Zur Antragsberechtigung im Aufgebotsverfahren zur Kraftloserklärung eines Grundschuldbriefs in gewillkürter Verfahrensstandschaft.

 

Tenor

1. Der Beschluss des Amtsgerichts Lindau vom 11. Januar 2017 wird aufgehoben.
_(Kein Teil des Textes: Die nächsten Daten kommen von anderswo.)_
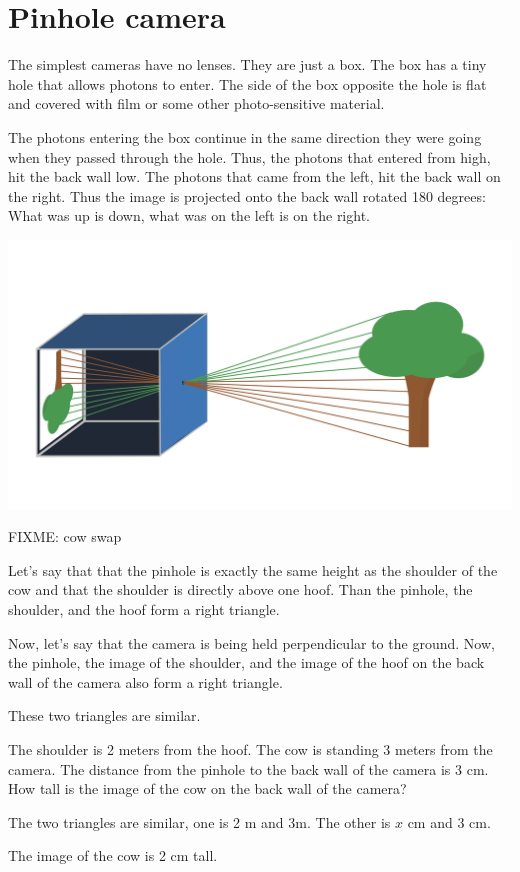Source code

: \section{Pinhole camera}

The simplest cameras have no lenses. They are just a box.  The box has
a tiny hole that allows photons to enter.  The side of the box
opposite the hole is flat and covered with film or some other
photo-sensitive material.

The photons entering the box continue in the same direction they were
going when they passed through the hole.  Thus, the photons that
entered from high, hit the back wall low.  The photons that came from
the left, hit the back wall on the right. Thus the image is projected
onto the back wall rotated 180 degrees: What was up is down, what was
on the left is on the right.

\includegraphics[width=1\textwidth]{pinholeCamera.png}


\begin{Exercise}[title={Height of the image}, label=image_height]

FIXME: cow swap

Let's say that that the pinhole is exactly the same height as the
shoulder of the cow and that the shoulder is directly above one hoof.
Than the pinhole, the shoulder, and the hoof form a right triangle.

Now, let's say that the camera is being held perpendicular to the
ground.  Now, the pinhole, the image of the shoulder, and the image of
the hoof on the back wall of the camera also form a right triangle.

These two triangles are similar.

The shoulder is 2 meters from the hoof.  The cow is standing 3 meters
from the camera.  The distance from the pinhole to the back wall of
the camera is 3 cm.  How tall is the image of the cow on the back wall
of the camera?

\end{Exercise}
\begin{Answer}[ref=image_height]

The two triangles are similar, one is 2 m and 3m.  The other is $x$ cm and 3 cm.

The image of the cow is 2 cm tall.

\end{Answer}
2. Das Amtsgericht wird angewiesen, den Antrag der Beteiligten auf Kraftloserklärung des Grundschuldbriefes nicht aus den im aufgehobenen Beschluss vom 11. Januar 2017 angeführten Gründen zurückzuweisen.

 

Gründe

I.

Die Beteiligte ist neben drei weiteren Personen Mitglied einer noch nicht vollständig auseinandergesetzten Erbengemeinschaft nach dem Erblasser S.M. Dieser war im Wohnungseigentumsgrundbuch als Eigentümer eines mit Wohnungseigentum verbundenen Miteigentumsanteils eingetragenen. In Abt. III des Grundbuchs (lfd. Nr. 1) ist zugunsten einer Bausparkasse, einer Aktiengesellschaft mit Sitz in Deutschland (X. AG), eine Briefgrundschuld über 120.000,00 DM zzgl. 12% Zinsen eingetragen.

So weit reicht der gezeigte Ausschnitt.